According to Network Instruments’ president, Douglas Smith, his company and Lexington, Mass.-based Ipswitch Inc. play leapfrog with each other with every new release of their products. With each new release, he said, both companies add features not available in the competing product.
“Another product called WhatsUp Gold by Ipswitch is in essence the same thing [as Link Analyst],” Smith said. “We claim we do certain things better. They claim they do certain things better. But we’re fighting for the same dollar.” The two products also fall into similar price ranges, he added.
The newest version of Link Analyst, a network mapping and uptime monitoring application, has three new features and enhancements customers have been asking for, Smith said. The biggest addition in Link Analyst 3.0 is Web accessibility from any browser. With this release, network managers can bookmark a Web page that carries current data on the network (what devices are up and down, WAN routes, response time, device addresses and names, etc.) and view it from their desks or remotely.
“Both our product and the WhatsUp Gold product give you a map of your LAN with little icons for stations -red if they’re down, green if they’re up, and so on. We provide that [data] to anyone who has a password and a browser,” Smith said. “So if you’re running this product in your server room, which is where most people run this kind of product, you don’t have to walk to the server room to see what’s going on. You just double-click on an icon in your browser…and get your map inside your browser.”
As an enhancement of the simple pager system launched in Link Analyst 2.0, Network Instruments has created a more advanced pager system for the 3.0 version. In Link Analyst 2.0, the system could send an alert to a pager’s number when certain conditions arose on the network.
“But…we had companies saying, ‘Well, gee, I’ve got 16 system administrators and Monday through Friday eight to five, it’s John, but we trade off weekends and so on.’ So we have this whole calendaring system that you can put in the schedule of your administrators and it will page the right pager if the event happens within the timeframe when that person is on call,” Smith said.
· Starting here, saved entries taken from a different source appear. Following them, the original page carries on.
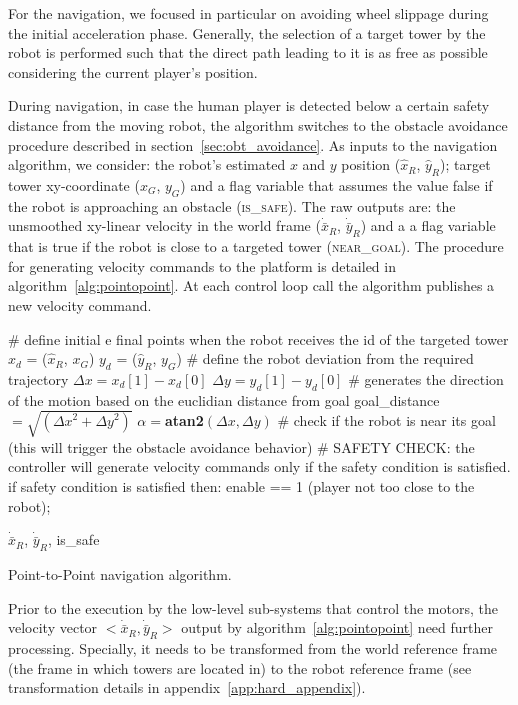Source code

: For the navigation, we focused in particular on avoiding wheel slippage during the initial acceleration phase. Generally, the selection of a target tower by the robot is performed such that the direct path leading to it is as free as possible considering the current player's position. 

During navigation, in case the human player is detected below a certain safety distance from the moving robot, the algorithm switches to the obstacle avoidance procedure described in section~\ref{sec:obt_avoidance}. As inputs to the navigation algorithm, we consider: the robot's estimated $x$ and $y$ position ($\hat{x}_R$, $\hat{y}_R$); target tower xy-coordinate ($x_G$, $y_G$) and a flag variable that assumes the value false if the robot is approaching an obstacle (\textsc{is\_safe}). The raw outputs are: the unsmoothed xy-linear velocity in the world frame ($\dot{\bar{x}}_R$, $\dot{\bar{y}}_R$) and a a flag variable that is true if the robot is close to a targeted tower (\textsc{near\_goal}). The procedure for generating velocity commands to the platform is detailed in algorithm~\ref{alg:pointopoint}. At each control loop call the algorithm publishes a new velocity command.

\begin{algorithm}[ht]
	\# define initial e final points when the robot receives the id of the targeted tower \;
	$x_d$ = ($\hat{x}_R$, $x_G$)\;
	$y_d$ = ($\hat{y}_R$, $y_G$)\;
	\# define the robot deviation from the required trajectory\;
	$\Delta x = x_d[1] - x_d[0]$\;
	$\Delta y = y_d[1] - y_d[0]$\;
	\# generates the direction of the motion based on the euclidian distance from goal\;
	goal\_distance$ = \sqrt{({\Delta x}^2 + {\Delta y}^2)}$\;
	$\alpha = $\textbf{atan2}$(\Delta x, \Delta y)$\;
	\# check if the robot is near its goal (this will trigger the obstacle avoidance behavior)\;
	\# SAFETY CHECK: the controller will generate velocity commands only if the safety condition is satisfied. if safety condition is satisfied then: enable == 1 (player not too close to the robot);\;
	
	\Return $\dot{\bar{x}}_R$, $\dot{\bar{y}}_R$, is\_safe 
	\caption{Point-to-Point navigation algorithm.}
	\label{alg:pointopoint}
\end{algorithm}

Prior to the execution by the low-level sub-systems that control the motors, the velocity vector $<\dot{\bar{x}}_R,\dot{\bar{y}}_R>$ output by algorithm~\ref{alg:pointopoint} need further processing. Specially, it needs to be transformed from the world reference frame (the frame in which towers are located in) to the robot reference frame (see transformation details in appendix~\ref{app:hard_appendix}).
The advanced pager is being integrated into all of Network Instruments’ network monitoring products.
Link Analyst 3.0 has also adopted the XML standard for database exporting, he said.
According to Glenn O’Donnell, a program director at Stamford, Conn.-based META Group Inc., the main market for tools like Link Analyst is the small- and medium-sized enterprise, but there is a lot of interest forming in the large enterprise space, as well.
“I think they’re doing well with small- and medium-sized enterprises,” O’Donnell said. “They do need to get out a stronger message to large enterprises that they do indeed have some capabilities that can be used in large enterprises.”